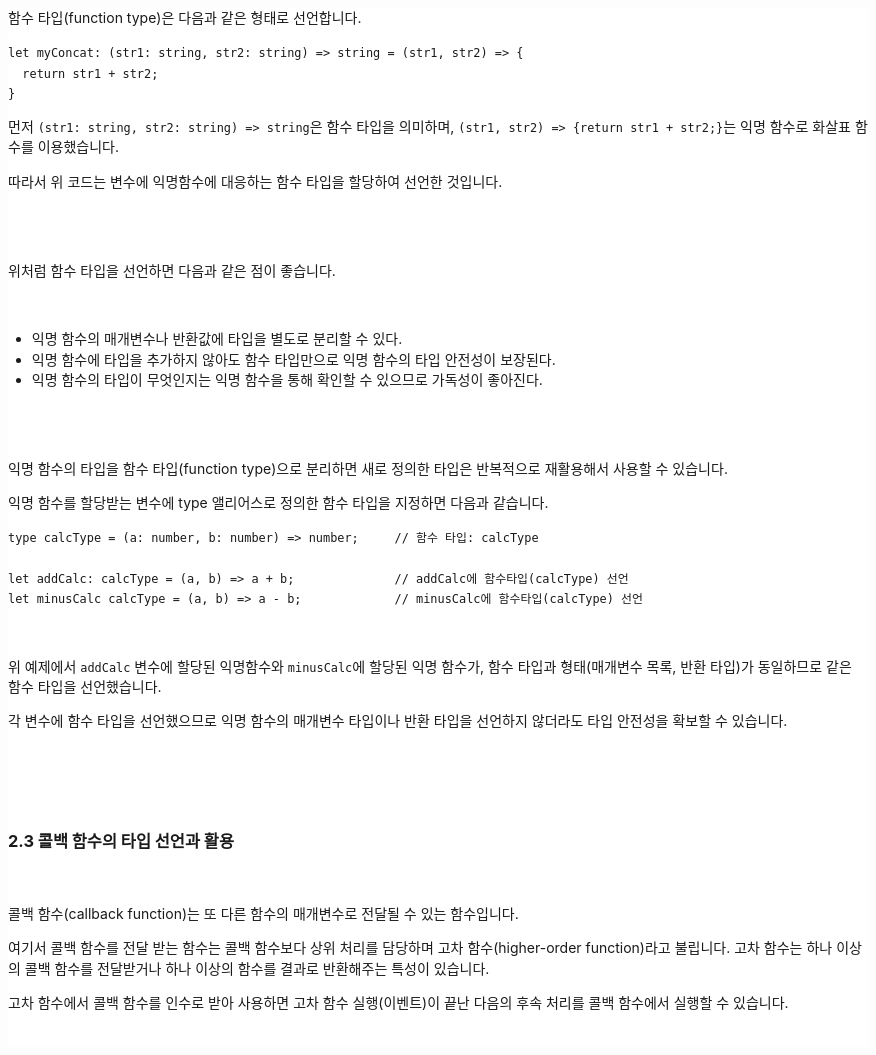 함수 타입(function type)은 다음과 같은 형태로 선언합니다.

```
let myConcat: (str1: string, str2: string) => string = (str1, str2) => {
  return str1 + str2;
}
```

먼저 `(str1: string, str2: string) => string`은 함수 타입을 의미하며, `(str1, str2) => {return str1 + str2;}`는 익명 함수로 화살표 함수를 이용했습니다.

따라서 위 코드는 변수에 익명함수에 대응하는 함수 타입을 할당하여 선언한 것입니다.

<br>
<br>

위처럼 함수 타입을 선언하면 다음과 같은 점이 좋습니다.

<br>

- 익명 함수의 매개변수나 반환값에 타입을 별도로 분리할 수 있다.
- 익명 함수에 타입을 추가하지 않아도 함수 타입만으로 익명 함수의 타입 안전성이 보장된다.
- 익명 함수의 타입이 무엇인지는 익명 함수을 통해 확인할 수 있으므로 가독성이 좋아진다.

<br>
<br>

익명 함수의 타입을 함수 타입(function type)으로 분리하면 새로 정의한 타입은 반복적으로 재활용해서 사용할 수 있습니다.

익명 함수를 할당받는 변수에 type 앨리어스로 정의한 함수 타입을 지정하면 다음과 같습니다.

```
type calcType = (a: number, b: number) => number;     // 함수 타입: calcType

let addCalc: calcType = (a, b) => a + b;              // addCalc에 함수타입(calcType) 선언
let minusCalc calcType = (a, b) => a - b;             // minusCalc에 함수타입(calcType) 선언
```

<br>

위 예제에서 `addCalc` 변수에 할당된 익명함수와 `minusCalc`에 할당된 익명 함수가, 함수 타입과 형태(매개변수 목록, 반환 타입)가 동일하므로 같은 함수 타입을 선언했습니다.

각 변수에 함수 타입을 선언했으므로 익명 함수의 매개변수 타입이나 반환 타입을 선언하지 않더라도 타입 안전성을 확보할 수 있습니다.

<br>
<br>
<br>

### 2.3 콜백 함수의 타입 선언과 활용

<br>

콜백 함수(callback function)는 또 다른 함수의 매개변수로 전달될 수 있는 함수입니다.

여기서 콜백 함수를 전달 받는 함수는 콜백 함수보다 상위 처리를 담당하며 고차 함수(higher-order function)라고 불립니다. 고차 함수는 하나 이상의 콜백 함수를 전달받거나 하나 이상의 함수를 결과로 반환해주는 특성이 있습니다.

고차 함수에서 콜백 함수를 인수로 받아 사용하면 고차 함수 실행(이벤트)이 끝난 다음의 후속 처리를 콜백 함수에서 실행할 수 있습니다.

<br>
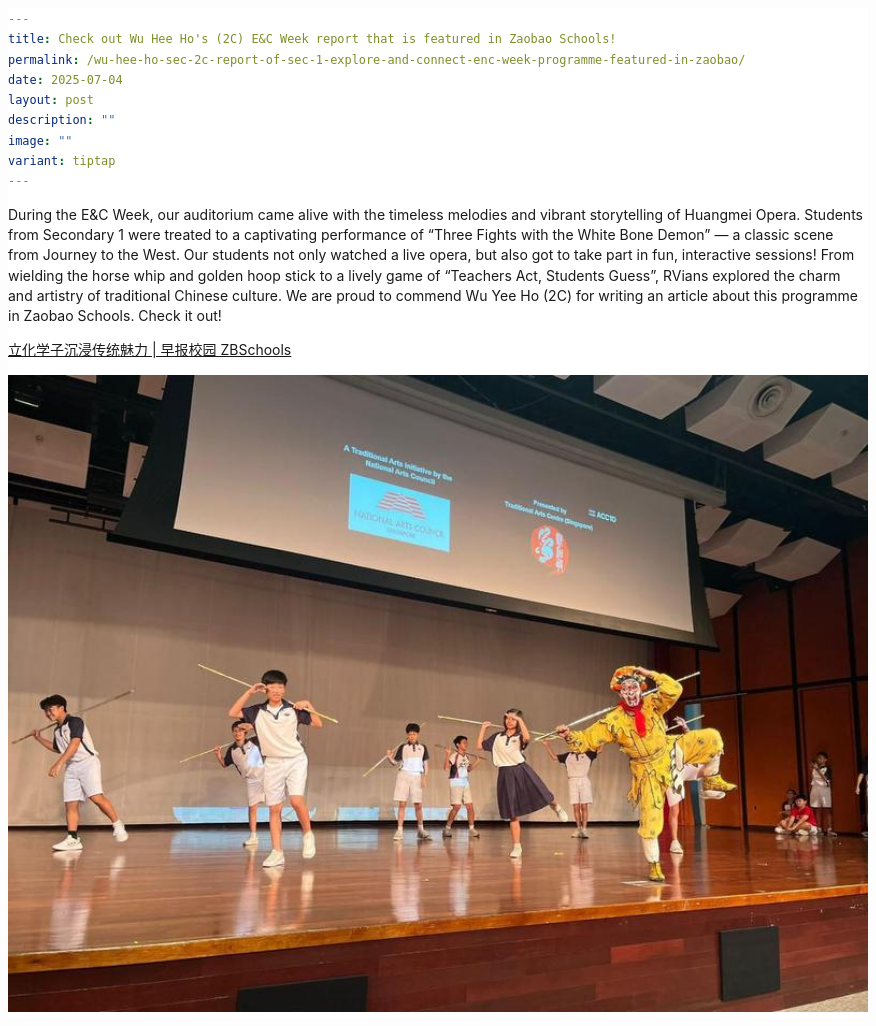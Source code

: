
 ```yaml
---
title: Check out Wu Hee Ho's (2C) E&C Week report that is featured in Zaobao Schools!
permalink: /wu-hee-ho-sec-2c-report-of-sec-1-explore-and-connect-enc-week-programme-featured-in-zaobao/
date: 2025-07-04
layout: post
description: ""
image: ""
variant: tiptap
---
```

<p>During the E&amp;C Week, our auditorium came alive with the timeless melodies
and vibrant storytelling of Huangmei Opera. Students from Secondary 1 were
treated to a captivating performance of “Three Fights with the White Bone
Demon” — a classic scene from Journey to the West. Our students not only
watched a live opera, but also got to take part in fun, interactive sessions!
From wielding the horse whip and golden hoop stick to a lively game of
“Teachers Act, Students Guess”, RVians explored the charm and artistry
of traditional Chinese culture. We are proud to commend Wu Yee Ho (2C)
for writing an article about this programme in Zaobao Schools. Check it
out!</p>
<p><a href="https://www.zbschools.sg/article/detail/2025000691" rel="noopener noreferrer nofollow" target="_blank">立化学子沉浸传统魅力 | 早报校园 ZBSchools</a>
</p>
<div class="isomer-image-wrapper">
<img style="width: 100%" height="auto" width="100%" alt="" src="/images/2025/wuheehozaobao.jpg">
</div>
<p></p>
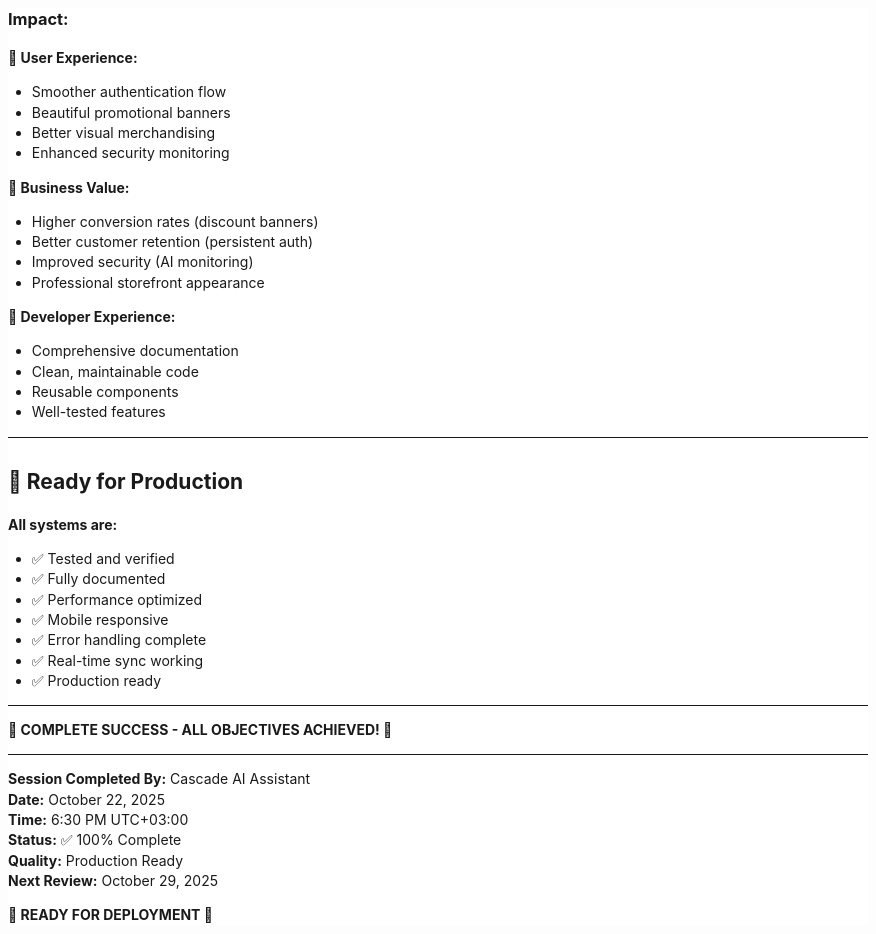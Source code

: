 
### **Impact:**

**🎯 User Experience:**
- Smoother authentication flow
- Beautiful promotional banners
- Better visual merchandising
- Enhanced security monitoring

**🎯 Business Value:**
- Higher conversion rates (discount banners)
- Better customer retention (persistent auth)
- Improved security (AI monitoring)
- Professional storefront appearance

**🎯 Developer Experience:**
- Comprehensive documentation
- Clean, maintainable code
- Reusable components
- Well-tested features

---

## 🚀 Ready for Production

**All systems are:**
- ✅ Tested and verified
- ✅ Fully documented
- ✅ Performance optimized
- ✅ Mobile responsive
- ✅ Error handling complete
- ✅ Real-time sync working
- ✅ Production ready

---

**🎉 COMPLETE SUCCESS - ALL OBJECTIVES ACHIEVED! 🎉**

---

**Session Completed By:** Cascade AI Assistant  
**Date:** October 22, 2025  
**Time:** 6:30 PM UTC+03:00  
**Status:** ✅ 100% Complete  
**Quality:** Production Ready  
**Next Review:** October 29, 2025  

**🚀 READY FOR DEPLOYMENT 🚀**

------------------------------------

What the task asks
From the line containing "- Well-tested features" down to the end of the listing above, return each line exactly as it appears and nothing more.

Response box
- Well-tested features

---

## 🚀 Ready for Production

**All systems are:**
- ✅ Tested and verified
- ✅ Fully documented
- ✅ Performance optimized
- ✅ Mobile responsive
- ✅ Error handling complete
- ✅ Real-time sync working
- ✅ Production ready

---

**🎉 COMPLETE SUCCESS - ALL OBJECTIVES ACHIEVED! 🎉**

---

**Session Completed By:** Cascade AI Assistant  
**Date:** October 22, 2025  
**Time:** 6:30 PM UTC+03:00  
**Status:** ✅ 100% Complete  
**Quality:** Production Ready  
**Next Review:** October 29, 2025  

**🚀 READY FOR DEPLOYMENT 🚀**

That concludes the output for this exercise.